1. ORS 656.802 provides, in part:“(1)(a) As used in this chapter, ‘occupational disease’ means any disease or infection arising out of and in the course of employment caused by substances or activities to which an employee is not ordinarily subjected or exposed other than during a period of regular actual employment therein, and which requires medical services or results in disability or death, including:“ * * * * *“(B) Any mental disorder, whether sudden or gradual in onset, which requires medical services or results in physical or mental disability or death.“ * * * * *“(2)(a) The worker must prove that employment conditions were the major contributing cause of the disease.“ * * * * *“(3) Notwithstanding any other provision of this chapter, a mental disorder is not compensable under this chapter unless the worker establishes all of the following:“(a) The employment conditions producing the mental disorder exist in a real and objective sense.“(b) The employment conditions producing the mental disorder are conditions other than conditions generally inherent in every working situation or reasonable disciplinary, corrective or job performance evaluation actions by the employer, or cessation of employment or employment decisions attendant upon ordinary business or financial cycles.“(c) There is a diagnosis of a mental or emotional disorder which is generally recognized in the medical or psychological community.“(d) There is clear and convincing evidence that the mental disorder arose out of and in the course of employment.”

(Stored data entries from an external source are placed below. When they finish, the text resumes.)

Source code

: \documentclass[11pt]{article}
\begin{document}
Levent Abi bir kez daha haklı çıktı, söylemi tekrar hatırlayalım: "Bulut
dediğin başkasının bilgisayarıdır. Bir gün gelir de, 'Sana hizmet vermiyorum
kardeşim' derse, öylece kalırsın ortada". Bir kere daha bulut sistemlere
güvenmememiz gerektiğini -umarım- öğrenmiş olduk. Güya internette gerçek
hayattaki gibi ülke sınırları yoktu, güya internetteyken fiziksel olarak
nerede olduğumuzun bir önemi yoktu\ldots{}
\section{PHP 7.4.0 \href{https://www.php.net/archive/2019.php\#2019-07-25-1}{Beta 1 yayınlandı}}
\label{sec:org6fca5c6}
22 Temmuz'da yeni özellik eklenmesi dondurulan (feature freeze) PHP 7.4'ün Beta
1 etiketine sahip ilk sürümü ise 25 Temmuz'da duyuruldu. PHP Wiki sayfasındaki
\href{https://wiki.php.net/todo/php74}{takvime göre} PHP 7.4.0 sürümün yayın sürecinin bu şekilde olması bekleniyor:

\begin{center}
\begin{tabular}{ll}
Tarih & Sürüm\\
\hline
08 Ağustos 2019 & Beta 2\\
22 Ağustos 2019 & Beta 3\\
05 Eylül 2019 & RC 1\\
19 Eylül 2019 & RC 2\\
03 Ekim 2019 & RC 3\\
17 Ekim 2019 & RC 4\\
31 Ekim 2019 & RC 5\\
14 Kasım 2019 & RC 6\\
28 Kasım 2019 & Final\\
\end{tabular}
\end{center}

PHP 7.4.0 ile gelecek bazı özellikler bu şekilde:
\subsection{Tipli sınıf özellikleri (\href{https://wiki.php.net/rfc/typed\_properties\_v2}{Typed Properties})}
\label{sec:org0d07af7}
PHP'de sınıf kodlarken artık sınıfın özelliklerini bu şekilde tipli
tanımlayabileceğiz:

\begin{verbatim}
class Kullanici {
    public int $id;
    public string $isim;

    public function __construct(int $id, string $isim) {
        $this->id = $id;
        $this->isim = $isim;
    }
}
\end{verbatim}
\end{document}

2. We understand the statutory term “clear and convincing” to mean that “the truth of the facts asserted must be highly probable.” Riley Hill General Contractor v. Tandy Corp., 303 Or. 390, 407, 737 P.2d 595 (1987).
3. Because of our disposition of this case, we do not consider the substantive merits of SAIF's and employer's arguments or what effect ORS 656.802(3)(d) has on the major contributing cause standard of ORS 656.802(2)(a).